Lexicographic ordering is in wide use and fully compatible with Eq.

...
Which of these is a reasonable definition?

...
The set of complex numbers do not have a "default" ordering, due to this very issue.

No, that's for another reason. The complex numbers don't have a standard ordering because when you have a ring or field and you add an ordering, you want the two to be compatible, and there is no total order for the complex numbers that fits in the way required.

...
When we do not have a "reasonable" way of ordering, I'd argue to not have anything at all

There is nothing unreasonable about lexicographic order. It makes an excellent default. Ok - at this stage, I'll just take your word for it.

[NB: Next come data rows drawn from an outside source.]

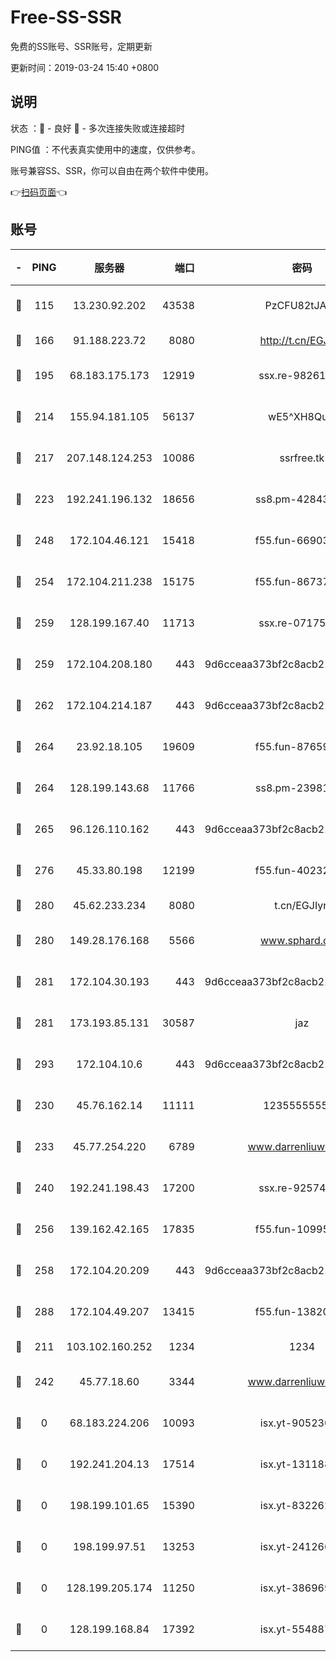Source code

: # Free-SS-SSR

免费的SS账号、SSR账号，定期更新

更新时间：2019-03-24 15:40 +0800

## 说明

状态     ：🙂 - 良好 🙁 - 多次连接失败或连接超时

PING值   ：不代表真实使用中的速度，仅供参考。

账号兼容SS、SSR，你可以自由在两个软件中使用。

👉[扫码页面](https://liesauer.github.io/Free-SS-SSR/)👈

## 账号

|-|PING|服务器|端口|密码|加密方式|区域|
|:----:|:----:|:-----:|-----:|:----:|:----:|:----:|
|🙂|115|13.230.92.202|43538|PzCFU82tJAdZ|aes-256-cfb|JP|
|🙂|166|91.188.223.72|8080|http://t.cn/EGJIyrl|rc4-md5|RU|
|🙂|195|68.183.175.173|12919|ssx.re-98261099|aes-256-cfb|US|
|🙂|214|155.94.181.105|56137|wE5^XH8Quw|aes-256-cfb|US|
|🙂|217|207.148.124.253|10086|ssrfree.tk|aes-256-cfb|SG|
|🙂|223|192.241.196.132|18656|ss8.pm-42843855|aes-256-cfb|US|
|🙂|248|172.104.46.121|15418|f55.fun-66903373|aes-256-cfb|SG|
|🙂|254|172.104.211.238|15175|f55.fun-86737325|aes-256-cfb|US|
|🙂|259|128.199.167.40|11713|ssx.re-07175601|aes-256-cfb|SG|
|🙂|259|172.104.208.180|443|9d6cceaa373bf2c8acb22e60b6a58be6|aes-256-cfb|US|
|🙂|262|172.104.214.187|443|9d6cceaa373bf2c8acb22e60b6a58be6|aes-256-cfb|US|
|🙂|264|23.92.18.105|19609|f55.fun-87659227|aes-256-cfb|US|
|🙂|264|128.199.143.68|11766|ss8.pm-23981058|aes-256-cfb|SG|
|🙂|265|96.126.110.162|443|9d6cceaa373bf2c8acb22e60b6a58be6|aes-256-cfb|US|
|🙂|276|45.33.80.198|12199|f55.fun-40232335|aes-256-cfb|US|
|🙂|280|45.62.233.234|8080|t.cn/EGJIyrl|rc4-md5|CA|
|🙂|280|149.28.176.168|5566|www.sphard.com|aes-256-cfb|AU|
|🙂|281|172.104.30.193|443|9d6cceaa373bf2c8acb22e60b6a58be6|aes-256-cfb|US|
|🙂|281|173.193.85.131|30587|jaz|aes-256-cfb|US|
|🙂|293|172.104.10.6|443|9d6cceaa373bf2c8acb22e60b6a58be6|aes-256-cfb|US|
|🙂|230|45.76.162.14|11111|123555555555|aes-256-cfb|SG|
|🙂|233|45.77.254.220|6789|www.darrenliuwei.com|aes-256-cfb|SG|
|🙂|240|192.241.198.43|17200|ssx.re-92574100|aes-256-cfb|US|
|🙂|256|139.162.42.165|17835|f55.fun-10995182|aes-256-cfb|SG|
|🙂|258|172.104.20.209|443|9d6cceaa373bf2c8acb22e60b6a58be6|aes-256-cfb|US|
|🙂|288|172.104.49.207|13415|f55.fun-13820852|aes-256-cfb|SG|
|🙁|211|103.102.160.252|1234|1234|rc4-md5|JP|
|🙁|242|45.77.18.60|3344|www.darrenliuwei.com|aes-256-cfb|JP|
|🙁|0|68.183.224.206|10093|isx.yt-90523020|aes-256-cfb|SG|
|🙁|0|192.241.204.13|17514|isx.yt-13118802|aes-256-cfb|US|
|🙁|0|198.199.101.65|15390|isx.yt-83226207|aes-256-cfb|US|
|🙁|0|198.199.97.51|13253|isx.yt-24126619|aes-256-cfb|US|
|🙁|0|128.199.205.174|11250|isx.yt-38696916|aes-256-cfb|SG|
|🙁|0|128.199.168.84|17392|isx.yt-55488760|aes-256-cfb|SG|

I'm not able to still appreciate the choice of the default ordering order, but I need to wait until I get to see/develop some real code.

...

...
As a side note, the cardinality of rational numbers is the same as those of integers - so both are "equally" infinite.

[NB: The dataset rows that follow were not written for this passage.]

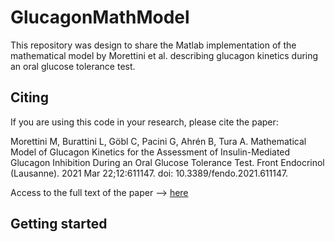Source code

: # GlucagonMathModel
This repository was design to share the Matlab implementation of the mathematical model by Morettini et al. describing glucagon kinetics during an oral glucose tolerance test. 

## Citing
If you are using this code in your research, please cite the paper:

Morettini M, Burattini L, Göbl C, Pacini G, Ahrén B, Tura A. Mathematical Model of Glucagon Kinetics for the Assessment of Insulin-Mediated Glucagon Inhibition During an Oral Glucose Tolerance Test. Front Endocrinol (Lausanne). 2021 Mar 22;12:611147. doi: 10.3389/fendo.2021.611147.

Access to the full text of the paper --> [here](www.frontiersin.org/journals/endocrinology/articles/10.3389/fendo.2021.611147/full)

## Getting started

Ah, here we come across the distinction between cardinals and ordinals. Two sets can have the same cardinality but not be the same order type. (Add 1 to the first infinite cardinal and you get the same cardinal back; add 1 to the first infinite ordinal and you don't get the same ordinal back.)

:) Ok. The original point was whether there is a reasonable way to enumerate a tuple, I guess there is none.

Chris Smith

10:37 a.m.

On Mar 4, 2011 2:49 AM, "Karthick Gururaj" wrote:

...

...
Ord has to be compatible with Eq, and none of these are. Hmm.. not true. Can you explain what do you mean by "compatibility"?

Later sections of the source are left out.